3. Régler le jeu de filtres pour la GFP détection (GFP2 ensemble de filtres;.. Ex nm 480/40, Em 510 LP) sur un microscope disséquant MZFLIII (Leica, Heerbrugg, Suisse).
4. Stériliser les couvercles en polycarbonate épaissi boîte de Petri par pulvérisation avec de l'éthanol à 70%. Les couvercles spécialisé, utilisé pour couvrir la base de boîte de Pétri éviter la condensation pendant ⁴ collection d'images.
5. Placez les plaques contenant cotylédons bombardés sur la plateforme robotique (Arrick Robotique, Hurst, TX, USA) du système de collecte automatisée d'images. La plate-forme robotique est piloté par un ensemble moteur pas à pas et se compose d'une table pour la fixation des boîtes de Pétri 8. La plateforme est construite en polycarbonate, polypropylène et aluminium. Les plaques sont fixées en position par serrage en plastique latéraux de vis de fixation.
6. Ouvrez l'application logicielle personnalisée qui contrôle à la fois la plate-forme de robotique et d'acquisition d'image. Aussi, ouvrez le logiciel switch blanche contrôleur de la lumière.
7. Dans le «mouvement du moteur", cliquez sur "moteur sur» et «camping». Une fois le logiciel oriente la plate-forme à la position de la maison, nous sommes prêts à commencer à entrer des positions pour chaque cotylédon.

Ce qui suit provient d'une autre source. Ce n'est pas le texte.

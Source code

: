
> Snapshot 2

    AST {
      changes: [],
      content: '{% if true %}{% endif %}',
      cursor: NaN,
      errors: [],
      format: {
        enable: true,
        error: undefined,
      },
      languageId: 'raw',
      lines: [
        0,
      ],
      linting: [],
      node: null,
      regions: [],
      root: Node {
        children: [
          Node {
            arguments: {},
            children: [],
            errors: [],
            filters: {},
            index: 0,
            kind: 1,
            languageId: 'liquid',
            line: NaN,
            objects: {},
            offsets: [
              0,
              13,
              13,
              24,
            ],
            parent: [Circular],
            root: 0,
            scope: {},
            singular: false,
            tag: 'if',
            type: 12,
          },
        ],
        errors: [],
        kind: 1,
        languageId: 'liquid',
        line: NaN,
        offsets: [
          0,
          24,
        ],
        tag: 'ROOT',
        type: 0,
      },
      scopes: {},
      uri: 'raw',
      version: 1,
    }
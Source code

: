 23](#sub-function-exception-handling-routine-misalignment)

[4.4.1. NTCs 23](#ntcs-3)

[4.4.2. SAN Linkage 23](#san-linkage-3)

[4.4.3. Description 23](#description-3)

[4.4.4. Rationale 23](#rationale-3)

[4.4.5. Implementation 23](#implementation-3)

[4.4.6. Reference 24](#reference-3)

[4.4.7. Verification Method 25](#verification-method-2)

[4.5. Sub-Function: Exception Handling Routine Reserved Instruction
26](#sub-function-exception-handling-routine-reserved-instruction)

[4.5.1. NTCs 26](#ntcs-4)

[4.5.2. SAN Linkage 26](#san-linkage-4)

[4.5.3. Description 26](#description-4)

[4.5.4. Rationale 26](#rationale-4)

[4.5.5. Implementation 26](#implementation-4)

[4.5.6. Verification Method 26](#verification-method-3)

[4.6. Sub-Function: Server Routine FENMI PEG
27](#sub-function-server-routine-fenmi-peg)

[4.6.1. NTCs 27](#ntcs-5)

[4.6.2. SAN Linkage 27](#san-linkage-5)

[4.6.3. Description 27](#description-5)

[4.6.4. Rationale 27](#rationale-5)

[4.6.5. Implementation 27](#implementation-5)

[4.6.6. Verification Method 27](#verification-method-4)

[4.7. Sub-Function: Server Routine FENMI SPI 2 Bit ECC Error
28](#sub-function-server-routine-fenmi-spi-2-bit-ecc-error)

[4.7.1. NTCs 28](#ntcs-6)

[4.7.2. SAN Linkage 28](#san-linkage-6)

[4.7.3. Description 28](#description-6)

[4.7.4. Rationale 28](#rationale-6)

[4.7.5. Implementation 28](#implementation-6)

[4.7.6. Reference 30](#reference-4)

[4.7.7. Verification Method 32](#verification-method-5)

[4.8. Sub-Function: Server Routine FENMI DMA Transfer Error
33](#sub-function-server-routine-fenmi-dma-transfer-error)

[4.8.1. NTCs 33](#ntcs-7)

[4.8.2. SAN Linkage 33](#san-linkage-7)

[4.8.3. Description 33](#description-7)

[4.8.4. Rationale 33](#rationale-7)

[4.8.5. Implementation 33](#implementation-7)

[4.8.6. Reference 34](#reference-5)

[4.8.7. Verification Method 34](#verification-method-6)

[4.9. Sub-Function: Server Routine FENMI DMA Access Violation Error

8. Dans le «mouvement du moteur", sélectionnez la première plaque. La plate-forme sera la position du centre de la boîte de Pétri sous l'objectif du microscope. En utilisant les boutons de distance de déplacement, de positionner précisément le cotylédon première collection d'images. Avec le contrôleur de lumière blanche sur la région cible peut être observée à travers l'écran d'ordinateur en activant le mode "live" caractéristique.
9. Pour le premier cotylédon, mis l'accent et le grossissement (grossissement 1.6x est préférable) en utilisant les boutons de manuel sur le microscope à dissection. Accent ajustements pour les cotylédons restant sur la même plaque sont faites au moyen de trois vis de réglage située sous chaque assiette, sur la plateforme robotique.
10. Une fois la région d'intérêt a été fixé, cliquez sur le lien "ajouter cette position" bouton. Le logiciel va ajouter les coordonnées de cette région à un fichier de planification position et la plate-forme sera de retour au centre de la plaque.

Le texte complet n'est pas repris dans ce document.